歌野晶午『安達ヶ原の鬼密室』

ああん、もう、歌野晶午って奴は!大好きだよ。全く。どうしようもない。どうしてこんなに……。この人は『葉桜の季節に君を想うということ』を読んで以来僕の中の萌え作家ランキング(1位は石崎幸二でよっぽどのことがない限り不動)をぐんぐん急上昇していってたのだけど、これでダメ押しされた気分に。もう歌野萌え!って言うしかないじゃないか。どうしてくれるんだよ。
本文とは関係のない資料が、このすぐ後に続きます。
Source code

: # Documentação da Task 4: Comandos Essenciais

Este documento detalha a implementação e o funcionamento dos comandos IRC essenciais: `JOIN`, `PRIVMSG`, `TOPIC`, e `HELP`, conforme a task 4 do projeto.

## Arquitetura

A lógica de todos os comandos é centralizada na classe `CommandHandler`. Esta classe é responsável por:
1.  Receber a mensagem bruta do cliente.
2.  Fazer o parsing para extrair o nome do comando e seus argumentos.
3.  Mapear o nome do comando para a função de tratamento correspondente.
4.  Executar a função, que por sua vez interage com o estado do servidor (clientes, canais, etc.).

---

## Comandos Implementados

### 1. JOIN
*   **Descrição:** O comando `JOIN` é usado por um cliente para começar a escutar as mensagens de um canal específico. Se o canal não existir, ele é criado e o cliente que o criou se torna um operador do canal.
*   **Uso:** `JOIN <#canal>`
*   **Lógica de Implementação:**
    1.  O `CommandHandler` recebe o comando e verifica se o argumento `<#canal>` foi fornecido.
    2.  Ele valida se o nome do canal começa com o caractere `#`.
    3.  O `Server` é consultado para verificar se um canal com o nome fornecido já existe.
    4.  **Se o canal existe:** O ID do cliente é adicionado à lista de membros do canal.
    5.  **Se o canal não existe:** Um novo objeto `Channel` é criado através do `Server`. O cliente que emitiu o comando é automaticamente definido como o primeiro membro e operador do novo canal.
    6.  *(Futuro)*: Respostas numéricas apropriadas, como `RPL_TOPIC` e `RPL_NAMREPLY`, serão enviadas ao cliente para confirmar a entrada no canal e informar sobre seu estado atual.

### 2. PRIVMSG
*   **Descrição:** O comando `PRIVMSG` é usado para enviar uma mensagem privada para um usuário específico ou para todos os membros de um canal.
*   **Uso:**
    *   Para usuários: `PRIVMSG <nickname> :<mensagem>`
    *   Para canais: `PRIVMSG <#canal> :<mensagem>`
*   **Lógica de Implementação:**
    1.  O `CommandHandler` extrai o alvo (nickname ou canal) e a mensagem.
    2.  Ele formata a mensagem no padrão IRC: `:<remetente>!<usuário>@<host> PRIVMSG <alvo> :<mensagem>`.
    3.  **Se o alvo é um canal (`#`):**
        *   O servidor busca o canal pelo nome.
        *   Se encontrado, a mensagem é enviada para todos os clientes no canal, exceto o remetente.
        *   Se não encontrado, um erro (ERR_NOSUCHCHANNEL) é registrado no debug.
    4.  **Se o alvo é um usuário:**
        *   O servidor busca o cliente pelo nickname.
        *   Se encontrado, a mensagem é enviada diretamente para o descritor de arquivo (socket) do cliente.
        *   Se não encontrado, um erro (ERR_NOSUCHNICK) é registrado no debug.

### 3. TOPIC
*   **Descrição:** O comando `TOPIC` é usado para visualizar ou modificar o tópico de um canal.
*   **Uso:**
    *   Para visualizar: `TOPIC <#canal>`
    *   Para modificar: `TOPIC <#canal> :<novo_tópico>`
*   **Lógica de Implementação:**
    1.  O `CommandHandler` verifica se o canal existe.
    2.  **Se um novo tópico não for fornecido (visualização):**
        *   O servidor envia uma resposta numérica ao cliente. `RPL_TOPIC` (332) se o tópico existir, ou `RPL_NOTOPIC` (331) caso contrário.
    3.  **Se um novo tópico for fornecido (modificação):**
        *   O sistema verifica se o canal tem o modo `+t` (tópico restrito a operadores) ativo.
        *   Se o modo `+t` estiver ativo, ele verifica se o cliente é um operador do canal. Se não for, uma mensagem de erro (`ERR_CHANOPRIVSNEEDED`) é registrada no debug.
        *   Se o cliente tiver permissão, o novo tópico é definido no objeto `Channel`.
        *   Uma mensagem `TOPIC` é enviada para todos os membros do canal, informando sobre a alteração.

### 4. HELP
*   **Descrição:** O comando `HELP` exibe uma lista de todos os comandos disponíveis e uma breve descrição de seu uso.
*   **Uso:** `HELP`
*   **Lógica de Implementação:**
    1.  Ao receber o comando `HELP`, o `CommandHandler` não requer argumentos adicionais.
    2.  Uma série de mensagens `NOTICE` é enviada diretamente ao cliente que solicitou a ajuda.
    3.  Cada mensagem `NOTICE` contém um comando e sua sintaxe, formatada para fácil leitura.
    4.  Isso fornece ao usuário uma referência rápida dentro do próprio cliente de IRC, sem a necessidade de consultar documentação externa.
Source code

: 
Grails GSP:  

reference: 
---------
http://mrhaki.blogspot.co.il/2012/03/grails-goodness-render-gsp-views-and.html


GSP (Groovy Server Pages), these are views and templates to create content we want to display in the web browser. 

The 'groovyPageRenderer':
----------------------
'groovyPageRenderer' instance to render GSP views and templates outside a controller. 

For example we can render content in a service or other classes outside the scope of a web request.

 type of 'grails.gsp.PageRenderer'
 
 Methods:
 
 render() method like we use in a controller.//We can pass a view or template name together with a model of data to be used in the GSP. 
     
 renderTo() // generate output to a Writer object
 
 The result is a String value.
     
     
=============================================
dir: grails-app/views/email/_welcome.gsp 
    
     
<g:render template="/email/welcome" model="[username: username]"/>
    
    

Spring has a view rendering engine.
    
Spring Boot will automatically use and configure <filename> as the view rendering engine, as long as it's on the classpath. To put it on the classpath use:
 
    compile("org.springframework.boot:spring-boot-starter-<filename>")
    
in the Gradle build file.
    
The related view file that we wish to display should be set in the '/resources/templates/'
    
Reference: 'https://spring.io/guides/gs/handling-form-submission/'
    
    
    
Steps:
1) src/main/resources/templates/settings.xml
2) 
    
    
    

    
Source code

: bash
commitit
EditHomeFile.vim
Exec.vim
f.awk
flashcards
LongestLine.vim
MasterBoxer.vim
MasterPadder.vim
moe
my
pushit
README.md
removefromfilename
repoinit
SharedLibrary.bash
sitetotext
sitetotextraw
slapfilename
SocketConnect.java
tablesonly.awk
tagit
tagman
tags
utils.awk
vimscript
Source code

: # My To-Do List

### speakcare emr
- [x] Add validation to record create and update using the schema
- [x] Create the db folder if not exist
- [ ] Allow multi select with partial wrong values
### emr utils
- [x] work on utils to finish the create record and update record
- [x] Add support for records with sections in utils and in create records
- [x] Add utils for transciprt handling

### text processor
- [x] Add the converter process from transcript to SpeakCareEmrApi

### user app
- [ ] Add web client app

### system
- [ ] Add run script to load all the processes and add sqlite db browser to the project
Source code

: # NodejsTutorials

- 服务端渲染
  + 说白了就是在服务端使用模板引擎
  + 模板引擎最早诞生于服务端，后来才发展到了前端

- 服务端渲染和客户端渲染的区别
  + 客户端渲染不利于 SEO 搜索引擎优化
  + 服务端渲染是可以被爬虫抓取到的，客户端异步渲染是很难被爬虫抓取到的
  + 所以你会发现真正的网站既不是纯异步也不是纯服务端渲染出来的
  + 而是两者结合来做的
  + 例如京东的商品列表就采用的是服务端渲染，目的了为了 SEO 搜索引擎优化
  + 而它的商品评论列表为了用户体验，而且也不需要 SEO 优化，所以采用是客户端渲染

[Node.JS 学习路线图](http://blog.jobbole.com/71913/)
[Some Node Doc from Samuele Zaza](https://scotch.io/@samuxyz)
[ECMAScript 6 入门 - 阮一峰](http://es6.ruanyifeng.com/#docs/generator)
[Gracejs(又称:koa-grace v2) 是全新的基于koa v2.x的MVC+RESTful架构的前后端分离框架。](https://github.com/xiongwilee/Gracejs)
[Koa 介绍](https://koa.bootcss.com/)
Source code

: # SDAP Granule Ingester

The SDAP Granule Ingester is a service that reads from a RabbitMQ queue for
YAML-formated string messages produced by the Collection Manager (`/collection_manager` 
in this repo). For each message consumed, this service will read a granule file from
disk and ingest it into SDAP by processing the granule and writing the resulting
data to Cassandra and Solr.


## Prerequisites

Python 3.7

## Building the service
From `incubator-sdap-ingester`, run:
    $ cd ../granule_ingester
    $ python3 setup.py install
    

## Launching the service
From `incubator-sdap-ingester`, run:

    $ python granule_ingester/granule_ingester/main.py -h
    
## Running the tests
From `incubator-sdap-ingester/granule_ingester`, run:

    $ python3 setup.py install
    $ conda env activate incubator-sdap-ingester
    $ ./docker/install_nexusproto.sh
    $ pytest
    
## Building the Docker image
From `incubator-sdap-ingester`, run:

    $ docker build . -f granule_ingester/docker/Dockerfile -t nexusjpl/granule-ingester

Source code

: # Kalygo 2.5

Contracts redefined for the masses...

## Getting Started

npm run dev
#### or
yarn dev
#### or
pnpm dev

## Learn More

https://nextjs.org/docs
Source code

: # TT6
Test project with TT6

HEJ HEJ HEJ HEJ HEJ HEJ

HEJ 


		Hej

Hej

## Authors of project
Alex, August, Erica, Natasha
ほんとに……。
とにかくこの長編だか連作集だかオムニバスだかよくわからんミステリに盛り込まれている試みのなんと無邪気さを感じさせることか!実験的なことをやっていると言っても山口雅也みたいな嫌味ったらしさもないし、柄刀一みたいに真面目すぎたりもしないし(あれはあれで好きなのだが)、これに萌えないでどうするよ。ミステリが好きってこういうこと(こういう作品を書いてしまうこと)だと僕は思うんだけどなあ。こないだの『たったひとつの』とかもそうだったけど。もうこの無邪気さ、あるいはある種の稚気だけでもう満腹。なのでこの趣向ゆえにネタが早い段階で読めやすいとかそんなことはもうどーでもいいの。ひたすらに作者の思惑に萌えるばかりですー。あ、萌えと言えば二番目のお話、「The Ripper with Edouard」のビルに萌えたなあ。歌野の書くキャラってけっこう僕のツボをついてくるもんだから。全く憎らしい。
で、一つ気になったのだけど、最後に出てくる“ひげのおにいさん”って信濃譲二だよな、きっと。こういう遊び心も好き。